The current limits on total campaign expenditures were just arbitrarily chosen. I used 12.5 million, 25 million, and 50 million as placeholders more than anything, lol. Those numbers are definitely up for debate.

As for your point on the individual donation cap, Cenk wanted the cap at around $100 so that’s what we aimed for. We had to find a way to get past the problem of inflation though so we tied it to a dynamic source. .5% of the bottom 50%‘s average income came pretty close (This was something I came up with myself. I wanted the donation cap to rise when Americans got richer and fall when Americans got poorer.) And I don’t see a need to cut it further. You want it cut into 1/3rd of what it is to suit the current levels of spending, but that’s because you assuming every American will donate the maximum amount. Judging from the stats you gave us in 2010, probably only 10 million will donate and only .08% donation over $200.

@Samuel Fieldman:
“Actually, I would like that to be the main portion of the amendment with just a few other minor points, including one ensuring that campaign finance is valid under the Constitution”

What do you mean exactly?

Btw guys, I want to know if most people are satisfied with the 28th now. It has one main focus and includes a detailed section on corporate personhood. Let’s make sure we’ve got the 28th down for the most part before we address the issue of campaign finance, the second half of Cenk’s objective.
commented 2011-10-24 22:23:04 -0400 · Flag
Very nice official rough draft. Having read all comments to date I have a couple potential problems I would like addressed. I can tell there are quite a few capable people involved in the writing, so I am not going to try to add to the amendment, just try to help spot holes.
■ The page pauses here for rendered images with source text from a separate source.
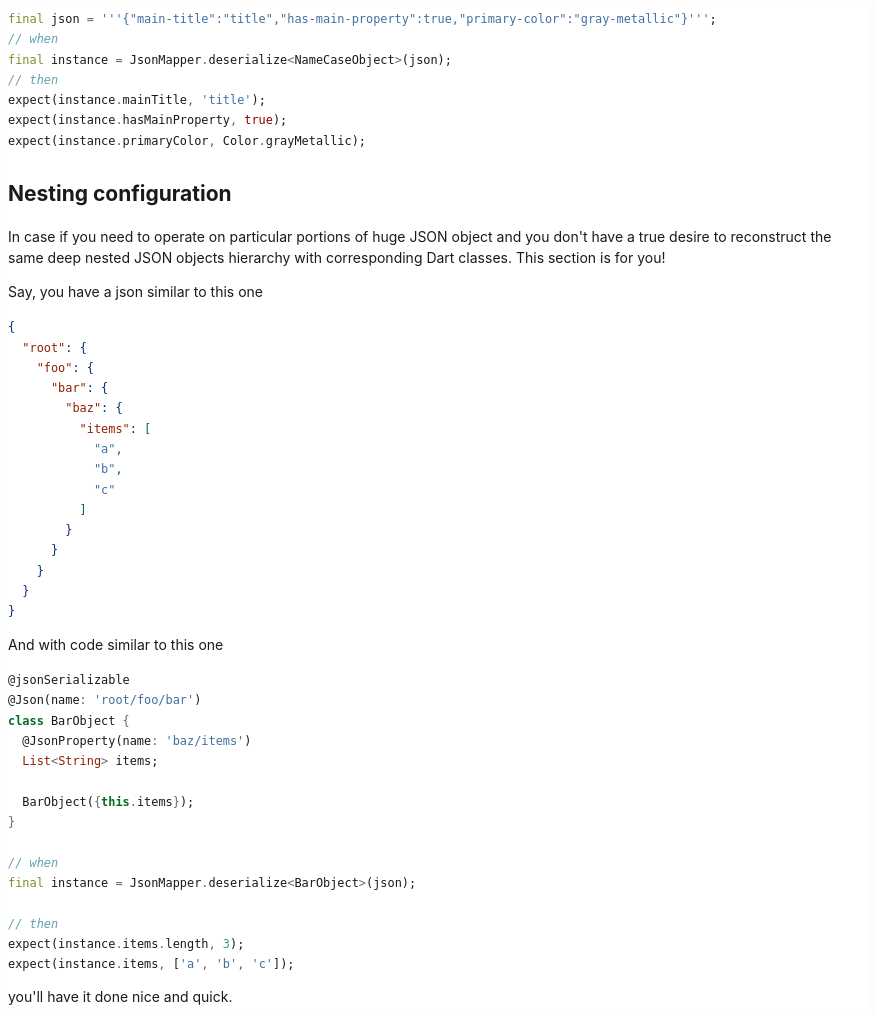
 ```dart
final json = '''{"main-title":"title","has-main-property":true,"primary-color":"gray-metallic"}''';
// when
final instance = JsonMapper.deserialize<NameCaseObject>(json);
// then
expect(instance.mainTitle, 'title');
expect(instance.hasMainProperty, true);
expect(instance.primaryColor, Color.grayMetallic);
```

## Nesting configuration

In case if you need to operate on particular portions of huge JSON object and 
you don't have a true desire to reconstruct the same deep nested JSON objects 
hierarchy with corresponding Dart classes. This section is for you!

Say, you have a json similar to this one
```json
{
  "root": {
    "foo": {
      "bar": {
        "baz": {
          "items": [
            "a",
            "b",
            "c"
          ]
        }
      }
    }
  }
}          
```

And with code similar to this one

``` dart
@jsonSerializable
@Json(name: 'root/foo/bar')
class BarObject {
  @JsonProperty(name: 'baz/items')
  List<String> items;

  BarObject({this.items});
}

// when
final instance = JsonMapper.deserialize<BarObject>(json);

// then
expect(instance.items.length, 3);
expect(instance.items, ['a', 'b', 'c']);
```  
you'll have it done nice and quick.


[1]: https://github.com/flutter/flutter/issues/1150
[2]: https://pub.dartlang.org/packages/intl
[3]: https://pub.dartlang.org/packages/reflectable
[4]: https://github.com/appvision-gmbh/json2typescript
[5]: https://github.com/serde-rs/serde
[6]: https://github.com/google/gson
[7]: https://github.com/mobxjs/mobx.dart
[8]: https://github.com/dart-lang/fixnum
[9]: https://en.wikipedia.org/wiki/Camel_case
[10]: https://medium.com/better-programming/string-case-styles-camel-pascal-snake-and-kebab-case-981407998841
[11]: https://github.com/flutter/flutter
[12]: https://www.baeldung.com/jackson-annotations
[13]: https://pub.dev/packages/build#implementing-your-own-builders
[14]: https://pub.dev/packages/super_enum
[15]: https://pub.dev/packages/freezed
[16]: https://pub.dev/packages/built_collection
[obfuscation]: https://flutter.dev/docs/deployment/obfuscate
[rfc6901]: https://tools.ietf.org/html/rfc6901
[docs]: https://pub.dev/documentation/dart_json_mapper/latest/dart_json_mapper/dart_json_mapper-library.html
[ci-badge]: https://github.com/k-paxian/dart-json-mapper/workflows/Pipeline/badge.svg
[ci-badge-url]: https://github.com/k-paxian/dart-json-mapper/actions?query=workflow%3A%22Pipeline%22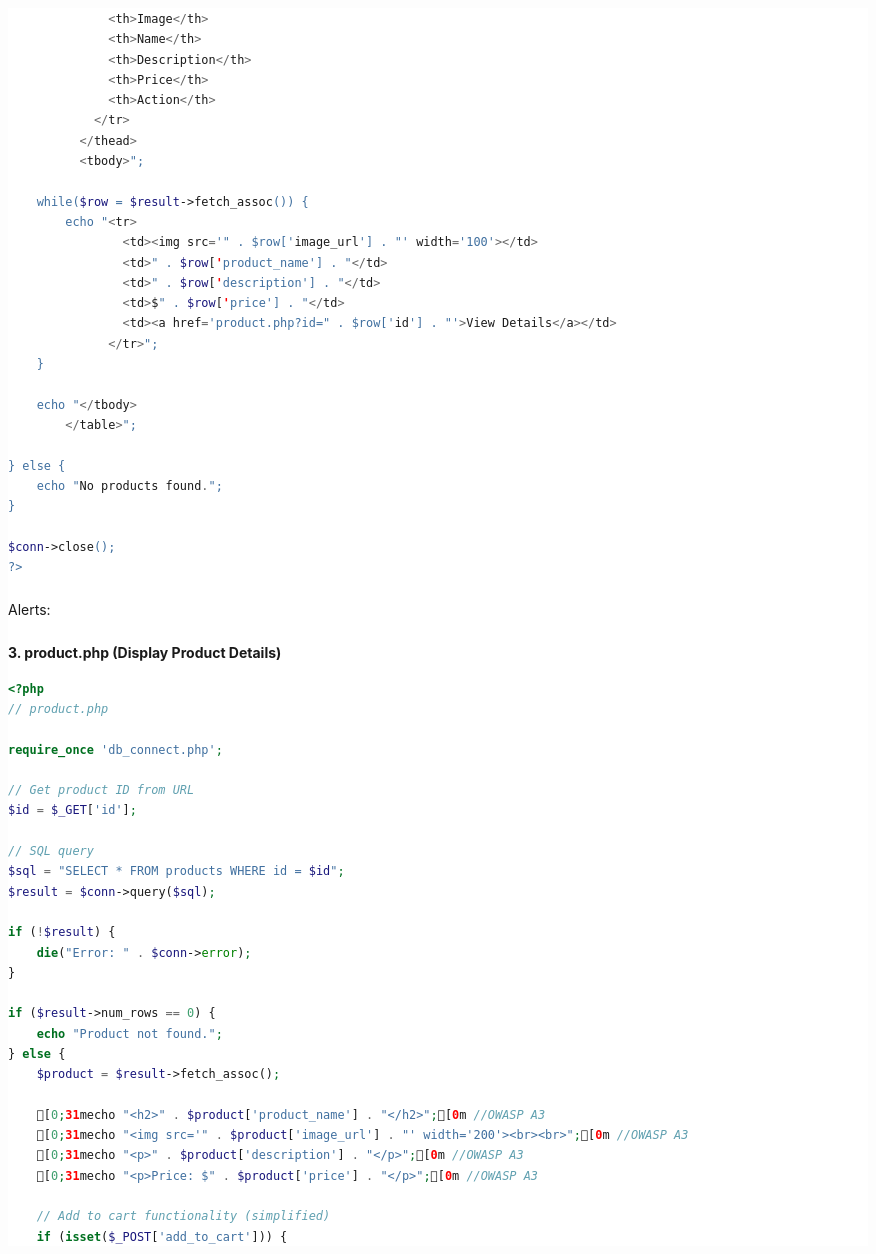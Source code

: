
 ```php
              <th>Image</th>
              <th>Name</th>
              <th>Description</th>
              <th>Price</th>
              <th>Action</th>
            </tr>
          </thead>
          <tbody>";

    while($row = $result->fetch_assoc()) {
        echo "<tr>
                <td><img src='" . $row['image_url'] . "' width='100'></td>
                <td>" . $row['product_name'] . "</td>
                <td>" . $row['description'] . "</td>
                <td>$" . $row['price'] . "</td>
                <td><a href='product.php?id=" . $row['id'] . "'>View Details</a></td>
              </tr>";
    }

    echo "</tbody>
        </table>";

} else {
    echo "No products found.";
}

$conn->close();
?>
```
#####
Alerts:
#####

**3. product.php (Display Product Details)**

```php
<?php
// product.php

require_once 'db_connect.php';

// Get product ID from URL
$id = $_GET['id'];

// SQL query
$sql = "SELECT * FROM products WHERE id = $id";
$result = $conn->query($sql);

if (!$result) {
    die("Error: " . $conn->error);
}

if ($result->num_rows == 0) {
    echo "Product not found.";
} else {
    $product = $result->fetch_assoc();

    [0;31mecho "<h2>" . $product['product_name'] . "</h2>";[0m //OWASP A3
    [0;31mecho "<img src='" . $product['image_url'] . "' width='200'><br><br>";[0m //OWASP A3
    [0;31mecho "<p>" . $product['description'] . "</p>";[0m //OWASP A3
    [0;31mecho "<p>Price: $" . $product['price'] . "</p>";[0m //OWASP A3

    // Add to cart functionality (simplified)
    if (isset($_POST['add_to_cart'])) {
```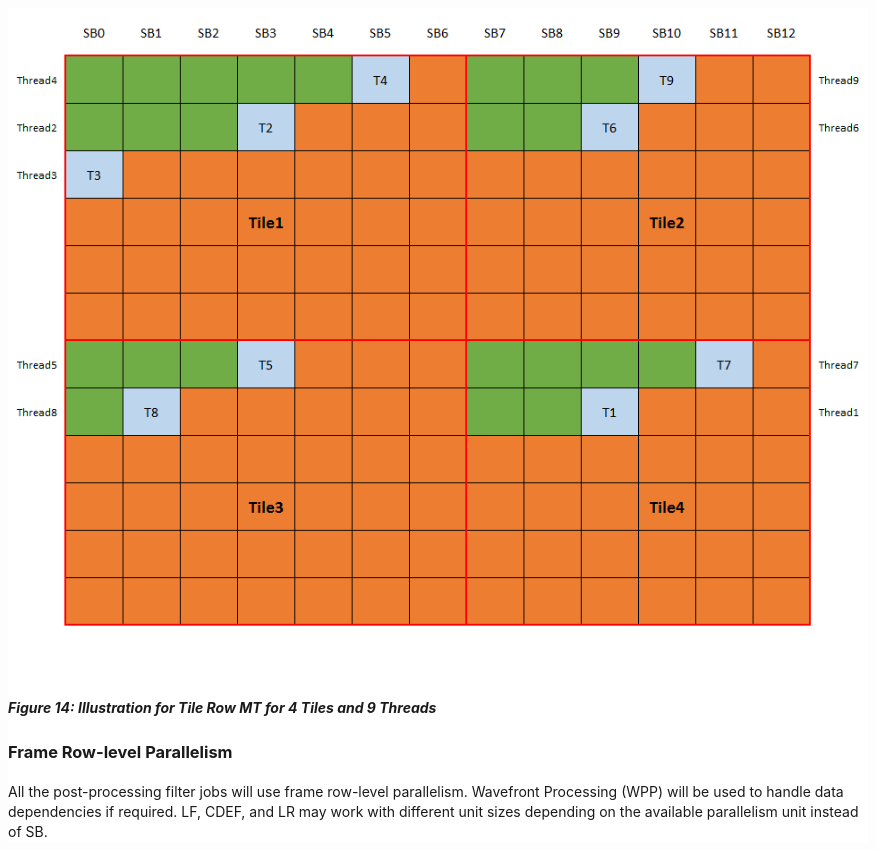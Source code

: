 ![image14](./img/decoder_TileRowMT.png)
<a name = "figure-14"></a>
##### Figure 14: Illustration for Tile Row MT for 4 Tiles and 9 Threads

### Frame Row-level Parallelism

All the post-processing filter jobs will use frame row-level parallelism. Wavefront Processing (WPP) will be used to handle data dependencies if required. LF, CDEF, and LR may work with different unit sizes depending on the available parallelism unit instead of SB.
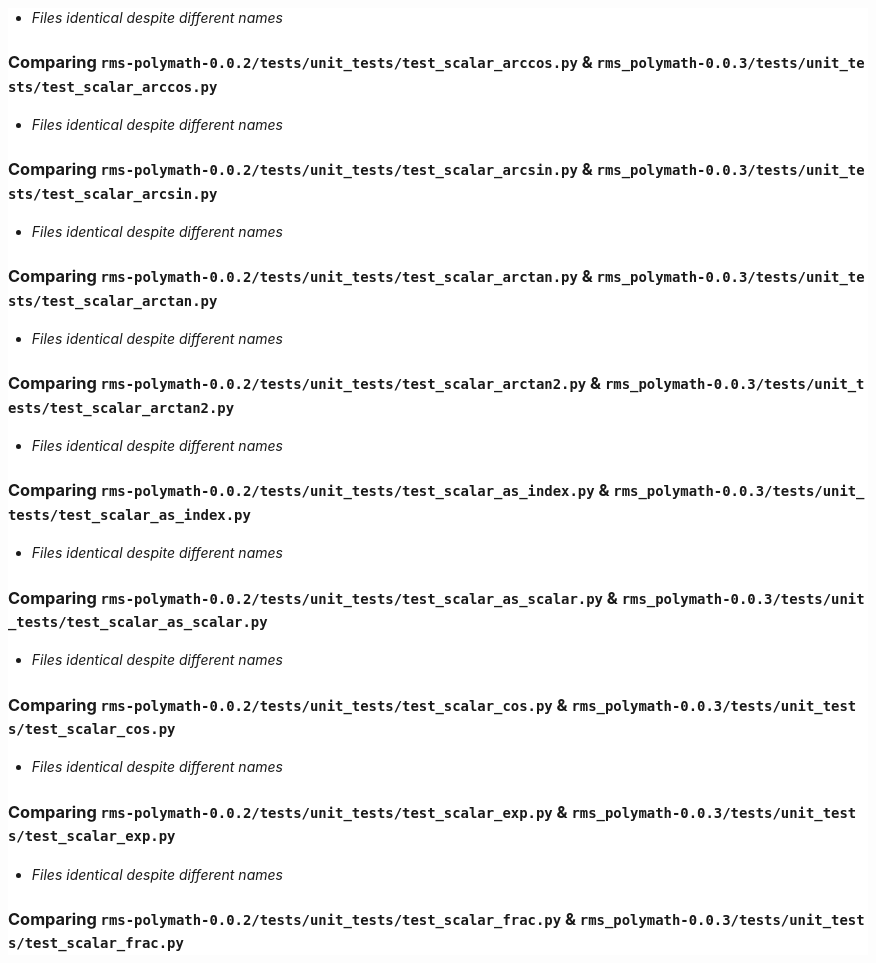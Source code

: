  * *Files identical despite different names*

### Comparing `rms-polymath-0.0.2/tests/unit_tests/test_scalar_arccos.py` & `rms_polymath-0.0.3/tests/unit_tests/test_scalar_arccos.py`

 * *Files identical despite different names*

### Comparing `rms-polymath-0.0.2/tests/unit_tests/test_scalar_arcsin.py` & `rms_polymath-0.0.3/tests/unit_tests/test_scalar_arcsin.py`

 * *Files identical despite different names*

### Comparing `rms-polymath-0.0.2/tests/unit_tests/test_scalar_arctan.py` & `rms_polymath-0.0.3/tests/unit_tests/test_scalar_arctan.py`

 * *Files identical despite different names*

### Comparing `rms-polymath-0.0.2/tests/unit_tests/test_scalar_arctan2.py` & `rms_polymath-0.0.3/tests/unit_tests/test_scalar_arctan2.py`

 * *Files identical despite different names*

### Comparing `rms-polymath-0.0.2/tests/unit_tests/test_scalar_as_index.py` & `rms_polymath-0.0.3/tests/unit_tests/test_scalar_as_index.py`

 * *Files identical despite different names*

### Comparing `rms-polymath-0.0.2/tests/unit_tests/test_scalar_as_scalar.py` & `rms_polymath-0.0.3/tests/unit_tests/test_scalar_as_scalar.py`

 * *Files identical despite different names*

### Comparing `rms-polymath-0.0.2/tests/unit_tests/test_scalar_cos.py` & `rms_polymath-0.0.3/tests/unit_tests/test_scalar_cos.py`

 * *Files identical despite different names*

### Comparing `rms-polymath-0.0.2/tests/unit_tests/test_scalar_exp.py` & `rms_polymath-0.0.3/tests/unit_tests/test_scalar_exp.py`

 * *Files identical despite different names*

### Comparing `rms-polymath-0.0.2/tests/unit_tests/test_scalar_frac.py` & `rms_polymath-0.0.3/tests/unit_tests/test_scalar_frac.py`
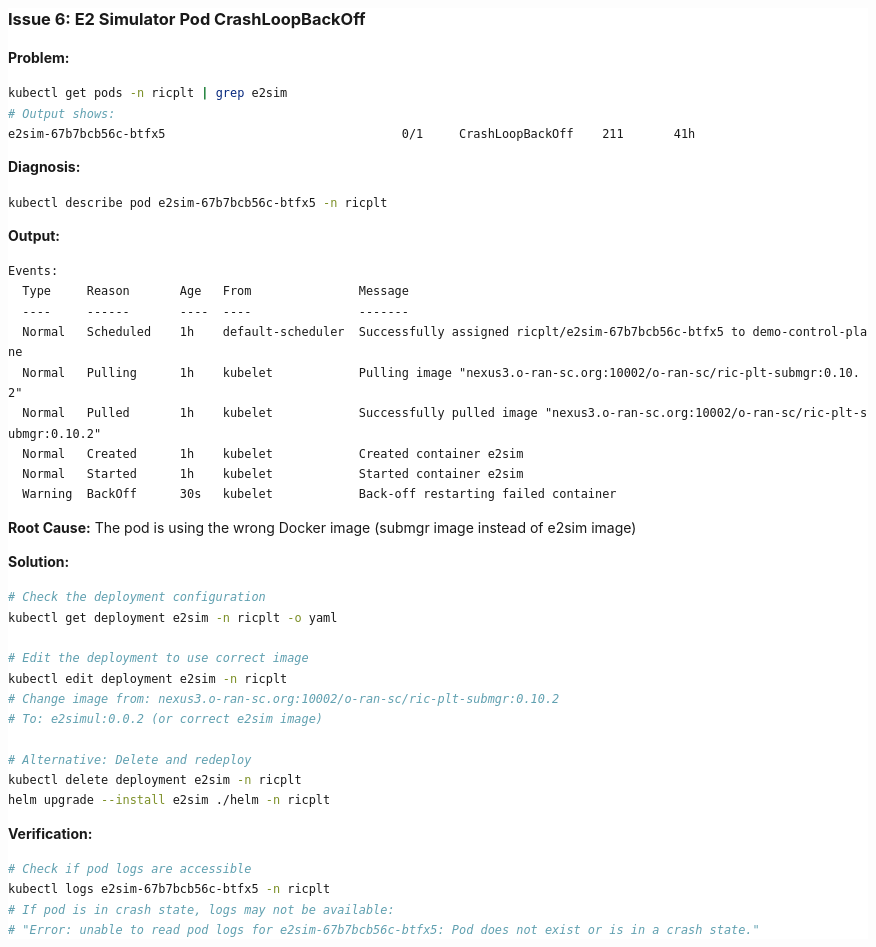 ### Issue 6: E2 Simulator Pod CrashLoopBackOff

**Problem:**
```bash
kubectl get pods -n ricplt | grep e2sim
# Output shows:
e2sim-67b7bcb56c-btfx5                                 0/1     CrashLoopBackOff    211       41h
```

**Diagnosis:**
```bash
kubectl describe pod e2sim-67b7bcb56c-btfx5 -n ricplt
```

**Output:**
```
Events:
  Type     Reason       Age   From               Message
  ----     ------       ----  ----               -------
  Normal   Scheduled    1h    default-scheduler  Successfully assigned ricplt/e2sim-67b7bcb56c-btfx5 to demo-control-plane
  Normal   Pulling      1h    kubelet            Pulling image "nexus3.o-ran-sc.org:10002/o-ran-sc/ric-plt-submgr:0.10.2"
  Normal   Pulled       1h    kubelet            Successfully pulled image "nexus3.o-ran-sc.org:10002/o-ran-sc/ric-plt-submgr:0.10.2"
  Normal   Created      1h    kubelet            Created container e2sim
  Normal   Started      1h    kubelet            Started container e2sim
  Warning  BackOff      30s   kubelet            Back-off restarting failed container
```

**Root Cause:** The pod is using the wrong Docker image (submgr image instead of e2sim image)

**Solution:**
```bash
# Check the deployment configuration
kubectl get deployment e2sim -n ricplt -o yaml

# Edit the deployment to use correct image
kubectl edit deployment e2sim -n ricplt
# Change image from: nexus3.o-ran-sc.org:10002/o-ran-sc/ric-plt-submgr:0.10.2
# To: e2simul:0.0.2 (or correct e2sim image)

# Alternative: Delete and redeploy
kubectl delete deployment e2sim -n ricplt
helm upgrade --install e2sim ./helm -n ricplt
```

**Verification:**
```bash
# Check if pod logs are accessible
kubectl logs e2sim-67b7bcb56c-btfx5 -n ricplt
# If pod is in crash state, logs may not be available:
# "Error: unable to read pod logs for e2sim-67b7bcb56c-btfx5: Pod does not exist or is in a crash state."
```
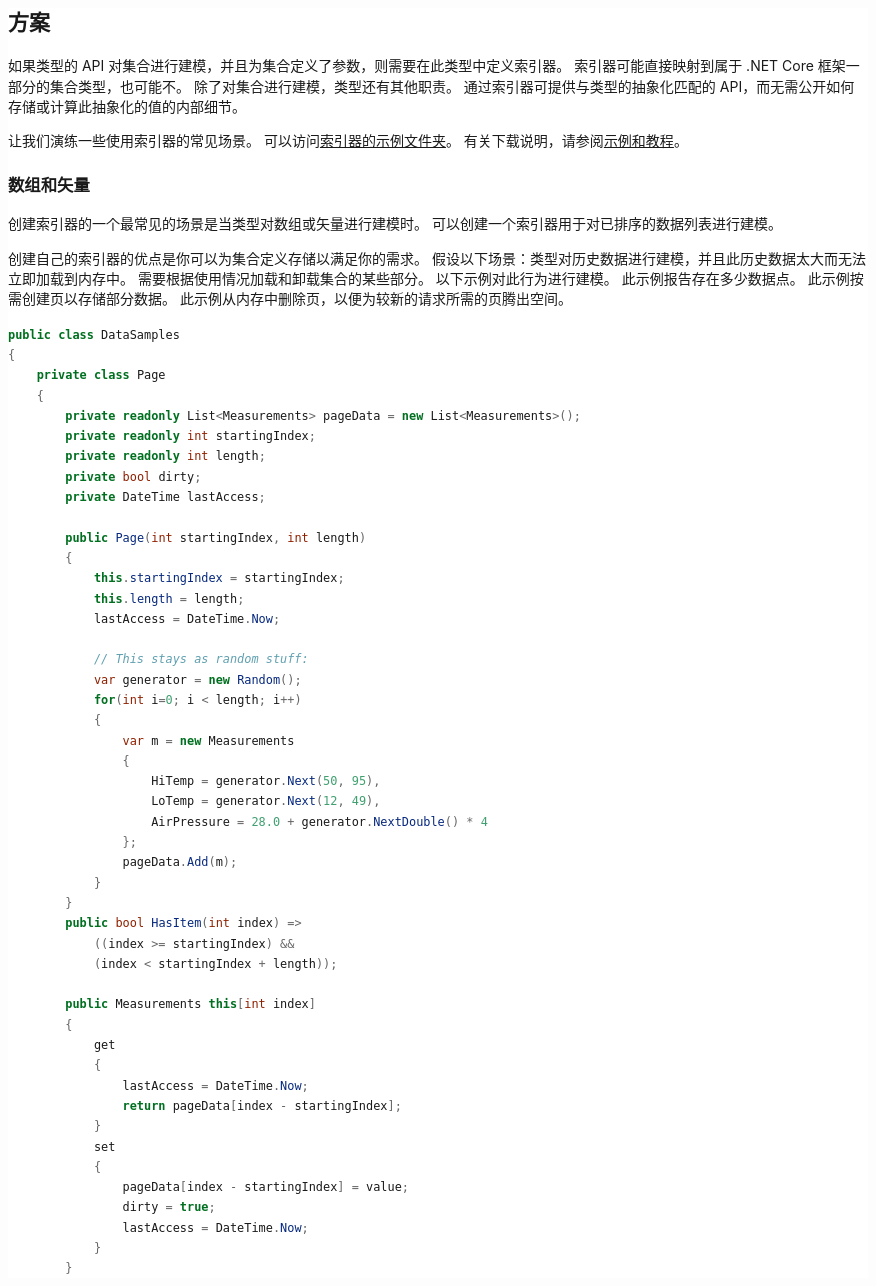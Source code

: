 ## <a name="scenarios"></a>方案

如果类型的 API 对集合进行建模，并且为集合定义了参数，则需要在此类型中定义索引器。 索引器可能直接映射到属于 .NET Core 框架一部分的集合类型，也可能不。 除了对集合进行建模，类型还有其他职责。
通过索引器可提供与类型的抽象化匹配的 API，而无需公开如何存储或计算此抽象化的值的内部细节。

让我们演练一些使用索引器的常见场景。 可以访问[索引器的示例文件夹](https://github.com/dotnet/docs/tree/master/samples/csharp/indexers)。 有关下载说明，请参阅[示例和教程](../samples-and-tutorials/index.md#viewing-and-downloading-samples)。

### <a name="arrays-and-vectors"></a>数组和矢量

创建索引器的一个最常见的场景是当类型对数组或矢量进行建模时。 可以创建一个索引器用于对已排序的数据列表进行建模。 

创建自己的索引器的优点是你可以为集合定义存储以满足你的需求。 假设以下场景：类型对历史数据进行建模，并且此历史数据太大而无法立即加载到内存中。 需要根据使用情况加载和卸载集合的某些部分。 以下示例对此行为进行建模。 此示例报告存在多少数据点。 此示例按需创建页以存储部分数据。 此示例从内存中删除页，以便为较新的请求所需的页腾出空间。

```csharp
public class DataSamples
{
    private class Page
    {
        private readonly List<Measurements> pageData = new List<Measurements>();
        private readonly int startingIndex;
        private readonly int length;
        private bool dirty;
        private DateTime lastAccess;

        public Page(int startingIndex, int length)
        {
            this.startingIndex = startingIndex;
            this.length = length;
            lastAccess = DateTime.Now;

            // This stays as random stuff:
            var generator = new Random();
            for(int i=0; i < length; i++)
            {
                var m = new Measurements
                {
                    HiTemp = generator.Next(50, 95),
                    LoTemp = generator.Next(12, 49),
                    AirPressure = 28.0 + generator.NextDouble() * 4
                };
                pageData.Add(m);
            }
        }
        public bool HasItem(int index) =>
            ((index >= startingIndex) &&
            (index < startingIndex + length));

        public Measurements this[int index]
        {
            get
            {
                lastAccess = DateTime.Now;
                return pageData[index - startingIndex];
            }
            set
            {
                pageData[index - startingIndex] = value;
                dirty = true;
                lastAccess = DateTime.Now;
            }
        }

```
1. It has been brought up about the legalities of family donations and the potential hazards.

2. Offshore donations? Can this be regulated or even monitored? Do we need to address the possibility of some kind of government internal affairs?

3. Donations to Representatives families and or businesses.

4. I think we may have to add in here an actual role that we need/want representatives to take henceforth. Example: As a representative of the constituancy of the “X” sector, any donations, gifts, grants, scholarships, etc. from ANY person or entity not only is limited by the amendment but must become a matter of public record as the elected official is now a vassal of the people.. or some such jargin.

I know number 2 and 4 open the possibility to a whole new section to the amendment, but I don’t think this makes the “wishlist” catagory, and I seriously doubt we can “lock down” our demands with brevity. Not even two simple demands.
commented 2011-10-24 22:22:31 -0400 · Flag
I agree that removing section 7 is not a major concern. Newspapers, for example, are separately protected by the 1st amendment. I’ve got some 4th amendment concerns, which should be debated, but they are not major.

But I have some more significant concerns about this amendment. I don’t think it achieves the principal aim of removing corporate personhood in any kind of relevant way. Most of the amendments, such as the 1st, do not specifically protect “persons”, they prohibit certain areas of regulation from Congress. (The 4th amendment actually does specifically protect persons, but that is unusual.)

Simply saying, almost as a throwaway line, “legal affirmation of corporate personhood is revoked” doesn’t really mean much. This is supposed to be the central thesis of this movement. It is the notion that has enough broad support to actually become an amendment. Campaign finance reform is great, but getting it into the Constitution will be nearly impossible. If you effectively remove corporate personhood, you get back McCain-Feingold and generally gain the power to regulate corporate giving.

I propose the following section be added:
Corporations and other entities created by operation of law are not persons and have all and only those rights created by law. Partnerships and other organizations that act as a mere extension of natural persons shall have the rights of natural persons only when comprised entirely of natural persons and acting with their unanimous consent.

Actually, I would like that to be the main portion of the amendment with just a few other minor points, including one ensuring that campaign finance is valid under the Constitution. But a strong corporate personhood section needs to be at least part of this discussion. Note that I have elsewhere proposed this language (with some changes to improve the treatment of partnerships and close some loopholes) along with the other sections that I prefer.
commented 2011-10-24 21:45:53 -0400 · Flag
@ Lam Nguyen

California has a referendum process for passing laws. Lately the amounts of money pumped into these ballot initiatives has been appalling. Special interest groups from outside California chuck in boatloads of cash, as do corporate special interests. Most western and plains states have ballot initiative/referendum processes, plus a few midwestern states, and Maine. See: http://www.iandrinstitute.org/statewide_i&r.htm It would be a good thing to have these initiatives/referenda come under the same campaign finance restrictions as elections.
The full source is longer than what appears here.